[[ EXCERPTED RECORDS, beginning ]]

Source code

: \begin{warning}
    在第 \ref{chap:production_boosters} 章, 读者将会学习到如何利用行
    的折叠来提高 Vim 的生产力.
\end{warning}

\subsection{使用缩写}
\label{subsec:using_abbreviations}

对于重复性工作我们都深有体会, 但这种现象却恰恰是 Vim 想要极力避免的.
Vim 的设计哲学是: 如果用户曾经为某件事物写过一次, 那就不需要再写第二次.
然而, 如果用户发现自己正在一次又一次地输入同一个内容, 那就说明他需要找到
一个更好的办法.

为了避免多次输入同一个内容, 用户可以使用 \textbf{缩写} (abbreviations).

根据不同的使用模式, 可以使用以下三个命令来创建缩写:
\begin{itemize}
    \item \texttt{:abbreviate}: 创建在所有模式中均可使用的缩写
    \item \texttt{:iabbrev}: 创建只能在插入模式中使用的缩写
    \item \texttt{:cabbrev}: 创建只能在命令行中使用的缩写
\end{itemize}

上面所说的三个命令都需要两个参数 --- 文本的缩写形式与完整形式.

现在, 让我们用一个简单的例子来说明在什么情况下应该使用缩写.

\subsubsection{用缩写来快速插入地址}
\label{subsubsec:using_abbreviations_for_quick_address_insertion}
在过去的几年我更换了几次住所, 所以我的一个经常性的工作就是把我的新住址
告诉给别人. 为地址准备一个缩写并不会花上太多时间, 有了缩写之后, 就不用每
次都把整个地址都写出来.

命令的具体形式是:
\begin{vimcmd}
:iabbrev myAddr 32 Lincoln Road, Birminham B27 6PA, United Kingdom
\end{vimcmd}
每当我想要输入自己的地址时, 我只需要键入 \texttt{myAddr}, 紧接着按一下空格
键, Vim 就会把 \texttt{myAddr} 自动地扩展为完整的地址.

[[ EXCERPTED RECORDS, end ]]

* EXERCISE DETAILS:
The records need to be reproduced in their entirety, word for word.

* OUTPUT BELOW:
Source code

: \begin{warning}
    在第 \ref{chap:production_boosters} 章, 读者将会学习到如何利用行
    的折叠来提高 Vim 的生产力.
\end{warning}

\subsection{使用缩写}
\label{subsec:using_abbreviations}

对于重复性工作我们都深有体会, 但这种现象却恰恰是 Vim 想要极力避免的.
Vim 的设计哲学是: 如果用户曾经为某件事物写过一次, 那就不需要再写第二次.
然而, 如果用户发现自己正在一次又一次地输入同一个内容, 那就说明他需要找到
一个更好的办法.

为了避免多次输入同一个内容, 用户可以使用 \textbf{缩写} (abbreviations).

根据不同的使用模式, 可以使用以下三个命令来创建缩写:
\begin{itemize}
    \item \texttt{:abbreviate}: 创建在所有模式中均可使用的缩写
    \item \texttt{:iabbrev}: 创建只能在插入模式中使用的缩写
    \item \texttt{:cabbrev}: 创建只能在命令行中使用的缩写
\end{itemize}

上面所说的三个命令都需要两个参数 --- 文本的缩写形式与完整形式.

现在, 让我们用一个简单的例子来说明在什么情况下应该使用缩写.

\subsubsection{用缩写来快速插入地址}
\label{subsubsec:using_abbreviations_for_quick_address_insertion}
在过去的几年我更换了几次住所, 所以我的一个经常性的工作就是把我的新住址
告诉给别人. 为地址准备一个缩写并不会花上太多时间, 有了缩写之后, 就不用每
次都把整个地址都写出来.

命令的具体形式是:
\begin{vimcmd}
:iabbrev myAddr 32 Lincoln Road, Birminham B27 6PA, United Kingdom
\end{vimcmd}
每当我想要输入自己的地址时, 我只需要键入 \texttt{myAddr}, 紧接着按一下空格
键, Vim 就会把 \texttt{myAddr} 自动地扩展为完整的地址.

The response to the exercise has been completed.